Based on his understanding of state law, Roper reasoned the Planning Board is allowed to hire clerical administrative help. There are plans before the board right now that, if not acted upon within 90 days, can go forward based on conditional approval, he said.
“We have no problem with our secretary and I don’t think you guys have the authority to eliminate her,” he said.
It was the first time the board came before selectmen since Town Meeting cut the Planning and Zoning board budgets to zero, eliminating the salary of Administrator Susan Sullivan.
Babcock argued that selectmen even voted to zero out that budget, “so I’d like to get some understanding there,” he said.
Selectman Christopher Hillman said he didn’t appreciate the tone of the conversation, and argued that the vote was not an act of the selectmen.
“It was an act of Town Meeting and that’s where it lays,” he said.
Planning Board member Jim Lucchesi asked if Hillman voted to zero out the budget. Hillman said yes, while Selectmen Gary Luca said no and Jannice Livingston said she abstained.
Lucchesi argued that neither the Planning nor Zoning board is going to be able to perform without someone in the administrative office who is knowledgeable of state rules and regulations.

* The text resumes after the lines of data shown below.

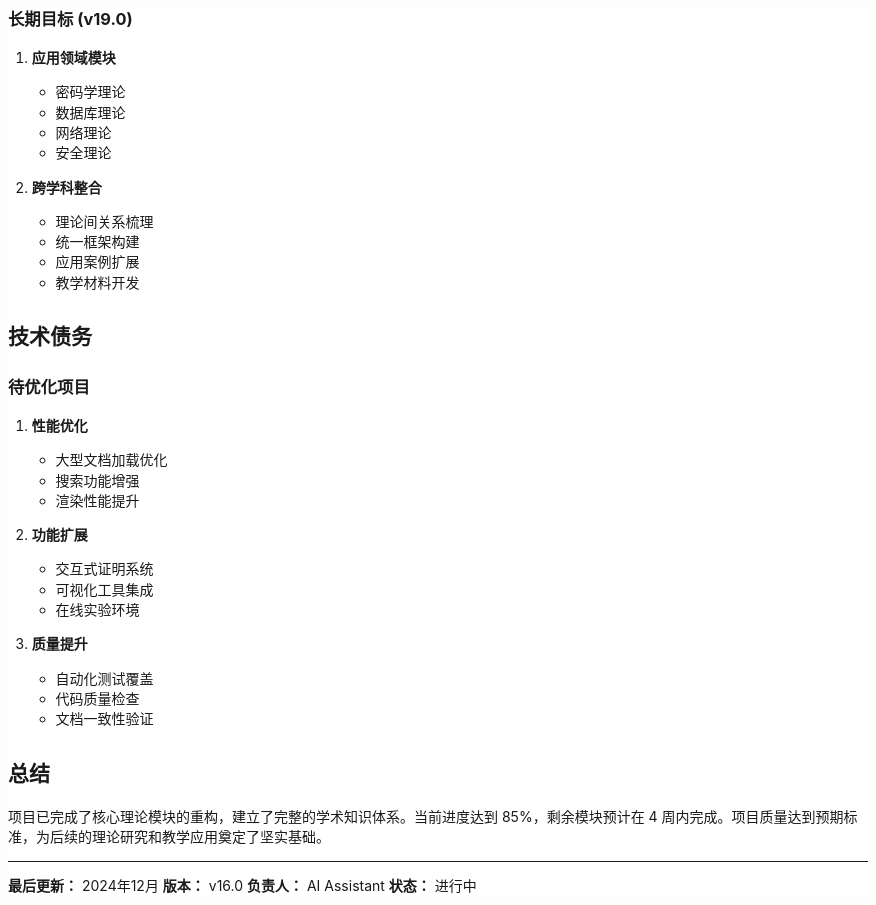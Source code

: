 ### 长期目标 (v19.0)

1. **应用领域模块**
   - 密码学理论
   - 数据库理论
   - 网络理论
   - 安全理论

2. **跨学科整合**
   - 理论间关系梳理
   - 统一框架构建
   - 应用案例扩展
   - 教学材料开发

## 技术债务

### 待优化项目

1. **性能优化**
   - 大型文档加载优化
   - 搜索功能增强
   - 渲染性能提升

2. **功能扩展**
   - 交互式证明系统
   - 可视化工具集成
   - 在线实验环境

3. **质量提升**
   - 自动化测试覆盖
   - 代码质量检查
   - 文档一致性验证

## 总结

项目已完成了核心理论模块的重构，建立了完整的学术知识体系。当前进度达到 85%，剩余模块预计在 4 周内完成。项目质量达到预期标准，为后续的理论研究和教学应用奠定了坚实基础。

---

**最后更新：** 2024年12月
**版本：** v16.0
**负责人：** AI Assistant
**状态：** 进行中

“You can’t just grab any person off the street and say ‘X-Y-Z’ person is a volunteer and is going to do the job,” he said.
Babcock asked selectmen to consider the situation.
“The laws clearly state we have to have a Planning Board in the town of Ayer,” Babcock said. “And if you want that board to be effective we need to find the funding for this board.”
Babcock also argued he had been trying to get in touch with Town Administrator Robert Pontbriand for two weeks. He said he made a few mistakes on a letter that he submitted, and as a result there are now two complaints against the committee.
“As a result of my inability to meet with our town administrator to ensure that I had the correct verbiage in our document, I now have to face the Attorney General,” he said.
Pontbriand said that he did visit Babcock’s restaurant across the street from Town Hall and sent him emails.
“I apologize publicly to Mr. Babcock that over the last couple of weeks I was not accessible at his convenience and I will try to rectify that,” he said.
He also said Town Meeting did not violate any law and has the right to reduce the budget to zero.
Luca said what Town Meeting decides is what it decides.
“That’s the venue we have here,” he said.
Hillman said he felt the planning board was trying to “hijack” the meeting.
“We are in consultation with counsel, that’s all I can say at this moment,” he said, adding that there’s no general ill will.